++++ Information supplied ++++
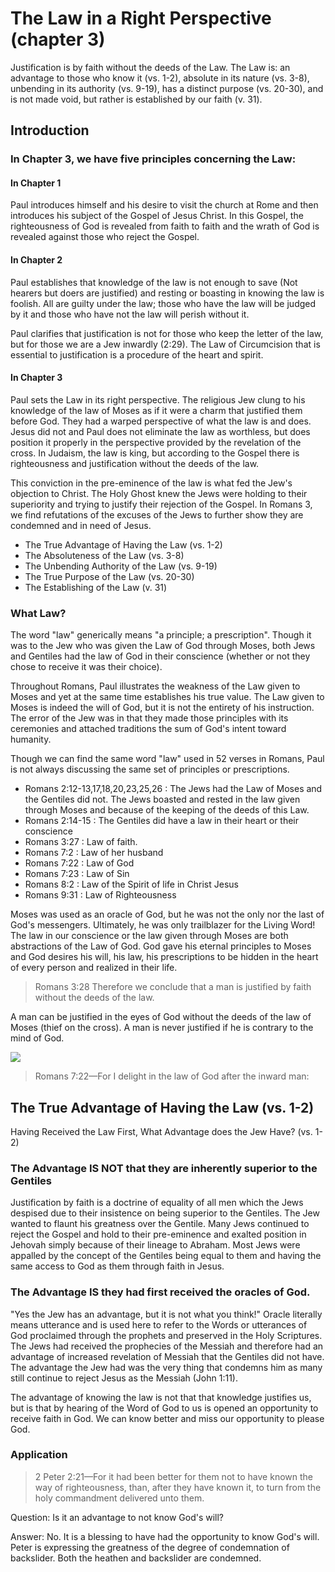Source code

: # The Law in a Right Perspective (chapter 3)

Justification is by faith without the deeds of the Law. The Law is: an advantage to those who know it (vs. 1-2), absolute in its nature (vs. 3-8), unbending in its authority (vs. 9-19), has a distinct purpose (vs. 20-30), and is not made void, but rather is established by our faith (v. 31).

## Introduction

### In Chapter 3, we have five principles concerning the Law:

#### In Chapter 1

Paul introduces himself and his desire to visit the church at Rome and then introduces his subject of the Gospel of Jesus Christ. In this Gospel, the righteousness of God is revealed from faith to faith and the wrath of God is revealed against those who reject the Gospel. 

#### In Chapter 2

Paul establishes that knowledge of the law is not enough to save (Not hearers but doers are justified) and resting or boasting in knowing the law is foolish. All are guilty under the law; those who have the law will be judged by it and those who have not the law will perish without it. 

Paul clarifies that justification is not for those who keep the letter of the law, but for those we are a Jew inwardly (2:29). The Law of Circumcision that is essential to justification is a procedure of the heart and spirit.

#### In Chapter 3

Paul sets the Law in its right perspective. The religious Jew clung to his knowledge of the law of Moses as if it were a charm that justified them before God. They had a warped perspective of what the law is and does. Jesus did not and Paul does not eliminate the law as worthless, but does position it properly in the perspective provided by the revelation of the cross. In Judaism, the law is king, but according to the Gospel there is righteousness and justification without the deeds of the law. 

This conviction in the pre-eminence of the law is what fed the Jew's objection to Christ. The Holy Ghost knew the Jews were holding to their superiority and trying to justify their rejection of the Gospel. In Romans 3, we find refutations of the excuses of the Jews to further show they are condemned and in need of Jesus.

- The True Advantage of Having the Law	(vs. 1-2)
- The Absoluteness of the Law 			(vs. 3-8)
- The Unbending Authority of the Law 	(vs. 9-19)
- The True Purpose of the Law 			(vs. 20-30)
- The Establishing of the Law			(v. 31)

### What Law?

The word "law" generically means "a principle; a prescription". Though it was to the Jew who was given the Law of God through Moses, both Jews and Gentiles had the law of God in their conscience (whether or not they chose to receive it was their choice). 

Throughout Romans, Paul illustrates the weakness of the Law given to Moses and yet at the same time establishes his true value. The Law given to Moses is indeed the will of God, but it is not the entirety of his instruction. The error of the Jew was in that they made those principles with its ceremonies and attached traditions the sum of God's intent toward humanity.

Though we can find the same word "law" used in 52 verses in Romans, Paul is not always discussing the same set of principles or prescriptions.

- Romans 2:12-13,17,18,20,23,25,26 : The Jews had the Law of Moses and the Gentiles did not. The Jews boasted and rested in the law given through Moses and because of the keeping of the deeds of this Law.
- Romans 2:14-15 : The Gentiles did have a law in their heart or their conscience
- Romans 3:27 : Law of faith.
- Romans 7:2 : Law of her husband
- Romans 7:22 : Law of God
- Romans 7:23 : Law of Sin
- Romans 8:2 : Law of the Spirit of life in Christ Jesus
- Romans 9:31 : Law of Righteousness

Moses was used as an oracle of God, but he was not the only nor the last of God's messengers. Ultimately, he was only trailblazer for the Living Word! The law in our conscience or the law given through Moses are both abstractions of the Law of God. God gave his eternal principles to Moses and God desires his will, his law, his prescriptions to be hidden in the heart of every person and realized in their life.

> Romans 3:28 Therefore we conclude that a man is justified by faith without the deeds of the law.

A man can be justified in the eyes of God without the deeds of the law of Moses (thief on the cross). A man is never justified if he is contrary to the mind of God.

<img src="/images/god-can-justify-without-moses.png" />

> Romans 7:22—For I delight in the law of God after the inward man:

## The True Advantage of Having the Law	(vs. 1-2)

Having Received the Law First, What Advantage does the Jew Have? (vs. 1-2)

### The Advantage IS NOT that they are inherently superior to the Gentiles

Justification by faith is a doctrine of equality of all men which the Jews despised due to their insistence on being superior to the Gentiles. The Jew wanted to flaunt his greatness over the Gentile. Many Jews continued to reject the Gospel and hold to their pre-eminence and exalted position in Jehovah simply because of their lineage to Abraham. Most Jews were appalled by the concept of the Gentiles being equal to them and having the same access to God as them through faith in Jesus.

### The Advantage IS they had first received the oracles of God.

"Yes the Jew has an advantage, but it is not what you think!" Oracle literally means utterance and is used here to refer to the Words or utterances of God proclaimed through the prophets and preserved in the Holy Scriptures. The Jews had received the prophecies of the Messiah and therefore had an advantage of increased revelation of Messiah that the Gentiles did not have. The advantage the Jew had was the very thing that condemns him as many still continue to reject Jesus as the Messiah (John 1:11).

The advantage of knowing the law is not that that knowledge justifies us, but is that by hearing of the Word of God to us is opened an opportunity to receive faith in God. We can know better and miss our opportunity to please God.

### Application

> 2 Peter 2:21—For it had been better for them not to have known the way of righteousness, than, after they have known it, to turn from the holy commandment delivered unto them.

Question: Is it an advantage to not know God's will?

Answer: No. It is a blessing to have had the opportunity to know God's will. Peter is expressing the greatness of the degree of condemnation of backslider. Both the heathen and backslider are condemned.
++++
++++ Information supplied ++++
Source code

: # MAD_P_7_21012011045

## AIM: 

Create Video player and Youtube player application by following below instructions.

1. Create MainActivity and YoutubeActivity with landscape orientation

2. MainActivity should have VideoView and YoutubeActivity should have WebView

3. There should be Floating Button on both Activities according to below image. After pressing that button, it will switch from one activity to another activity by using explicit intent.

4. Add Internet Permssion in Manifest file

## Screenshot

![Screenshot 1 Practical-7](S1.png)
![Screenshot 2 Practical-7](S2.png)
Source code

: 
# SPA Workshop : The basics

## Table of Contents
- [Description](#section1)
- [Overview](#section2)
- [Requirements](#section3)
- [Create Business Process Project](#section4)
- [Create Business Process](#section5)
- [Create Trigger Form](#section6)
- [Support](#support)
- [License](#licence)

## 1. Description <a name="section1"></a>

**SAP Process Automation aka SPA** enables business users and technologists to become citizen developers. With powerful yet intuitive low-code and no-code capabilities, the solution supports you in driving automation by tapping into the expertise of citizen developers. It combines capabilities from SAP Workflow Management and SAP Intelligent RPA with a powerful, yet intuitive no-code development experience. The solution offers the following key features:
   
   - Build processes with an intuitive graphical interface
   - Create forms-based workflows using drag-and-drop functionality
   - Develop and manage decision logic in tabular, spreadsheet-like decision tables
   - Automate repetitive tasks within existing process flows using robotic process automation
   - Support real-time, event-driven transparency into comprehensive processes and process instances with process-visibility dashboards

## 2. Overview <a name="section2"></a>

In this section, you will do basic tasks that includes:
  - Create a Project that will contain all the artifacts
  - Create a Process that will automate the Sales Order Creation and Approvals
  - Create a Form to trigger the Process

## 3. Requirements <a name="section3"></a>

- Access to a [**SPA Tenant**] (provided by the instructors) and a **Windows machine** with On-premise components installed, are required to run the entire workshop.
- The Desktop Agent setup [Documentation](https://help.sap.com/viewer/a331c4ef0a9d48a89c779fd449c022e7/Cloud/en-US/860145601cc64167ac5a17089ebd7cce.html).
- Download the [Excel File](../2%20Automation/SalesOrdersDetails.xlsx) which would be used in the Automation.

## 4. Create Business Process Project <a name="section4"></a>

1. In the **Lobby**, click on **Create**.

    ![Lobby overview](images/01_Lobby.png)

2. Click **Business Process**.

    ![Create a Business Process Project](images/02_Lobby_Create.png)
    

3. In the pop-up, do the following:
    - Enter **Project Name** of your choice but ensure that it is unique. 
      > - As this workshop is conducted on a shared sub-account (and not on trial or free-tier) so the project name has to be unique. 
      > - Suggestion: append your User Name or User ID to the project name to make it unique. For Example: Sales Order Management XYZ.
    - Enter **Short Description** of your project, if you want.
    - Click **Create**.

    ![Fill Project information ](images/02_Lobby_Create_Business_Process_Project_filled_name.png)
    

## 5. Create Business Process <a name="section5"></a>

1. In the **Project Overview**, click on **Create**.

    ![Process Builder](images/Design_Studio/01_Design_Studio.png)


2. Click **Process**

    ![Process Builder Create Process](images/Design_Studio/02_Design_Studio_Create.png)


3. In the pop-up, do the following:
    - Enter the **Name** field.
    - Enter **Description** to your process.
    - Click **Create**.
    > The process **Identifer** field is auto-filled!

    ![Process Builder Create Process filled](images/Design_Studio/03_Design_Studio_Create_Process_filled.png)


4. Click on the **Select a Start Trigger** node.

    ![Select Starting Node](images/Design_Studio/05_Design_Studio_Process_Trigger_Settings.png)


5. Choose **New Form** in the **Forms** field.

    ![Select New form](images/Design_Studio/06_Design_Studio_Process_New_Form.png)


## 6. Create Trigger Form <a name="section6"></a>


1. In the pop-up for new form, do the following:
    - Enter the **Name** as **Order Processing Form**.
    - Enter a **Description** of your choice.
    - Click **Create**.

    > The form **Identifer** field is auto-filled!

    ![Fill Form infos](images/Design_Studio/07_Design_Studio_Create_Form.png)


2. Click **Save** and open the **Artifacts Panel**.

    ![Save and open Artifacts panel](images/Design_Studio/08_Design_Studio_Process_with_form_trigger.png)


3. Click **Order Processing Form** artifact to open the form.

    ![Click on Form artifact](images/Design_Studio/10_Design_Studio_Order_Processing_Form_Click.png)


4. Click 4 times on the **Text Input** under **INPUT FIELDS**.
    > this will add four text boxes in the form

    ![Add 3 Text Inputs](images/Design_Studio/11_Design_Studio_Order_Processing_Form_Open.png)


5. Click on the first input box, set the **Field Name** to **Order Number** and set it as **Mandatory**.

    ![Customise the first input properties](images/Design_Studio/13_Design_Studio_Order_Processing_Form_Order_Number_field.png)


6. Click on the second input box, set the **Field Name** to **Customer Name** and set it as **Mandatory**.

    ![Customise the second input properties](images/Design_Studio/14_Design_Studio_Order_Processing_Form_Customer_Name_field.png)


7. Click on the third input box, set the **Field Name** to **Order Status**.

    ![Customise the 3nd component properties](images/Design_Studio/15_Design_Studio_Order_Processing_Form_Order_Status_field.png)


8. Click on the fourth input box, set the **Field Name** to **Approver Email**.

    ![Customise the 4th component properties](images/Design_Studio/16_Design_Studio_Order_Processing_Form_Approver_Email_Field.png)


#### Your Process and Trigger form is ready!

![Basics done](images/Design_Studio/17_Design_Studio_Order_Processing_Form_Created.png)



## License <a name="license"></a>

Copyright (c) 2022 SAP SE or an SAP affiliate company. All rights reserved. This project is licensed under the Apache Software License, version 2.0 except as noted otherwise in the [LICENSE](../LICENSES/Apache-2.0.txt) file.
++++
Retype, exactly and in full, the lines above from the one containing "- Download the" through the one containing "- Enter the **Name** field.".

- Download the [Excel File](../2%20Automation/SalesOrdersDetails.xlsx) which would be used in the Automation.

## 4. Create Business Process Project <a name="section4"></a>

1. In the **Lobby**, click on **Create**.

    ![Lobby overview](images/01_Lobby.png)

2. Click **Business Process**.

    ![Create a Business Process Project](images/02_Lobby_Create.png)
    

3. In the pop-up, do the following:
    - Enter **Project Name** of your choice but ensure that it is unique. 
      > - As this workshop is conducted on a shared sub-account (and not on trial or free-tier) so the project name has to be unique. 
      > - Suggestion: append your User Name or User ID to the project name to make it unique. For Example: Sales Order Management XYZ.
    - Enter **Short Description** of your project, if you want.
    - Click **Create**.

    ![Fill Project information ](images/02_Lobby_Create_Business_Process_Project_filled_name.png)
    

## 5. Create Business Process <a name="section5"></a>

1. In the **Project Overview**, click on **Create**.

    ![Process Builder](images/Design_Studio/01_Design_Studio.png)


2. Click **Process**

    ![Process Builder Create Process](images/Design_Studio/02_Design_Studio_Create.png)


3. In the pop-up, do the following:
    - Enter the **Name** field.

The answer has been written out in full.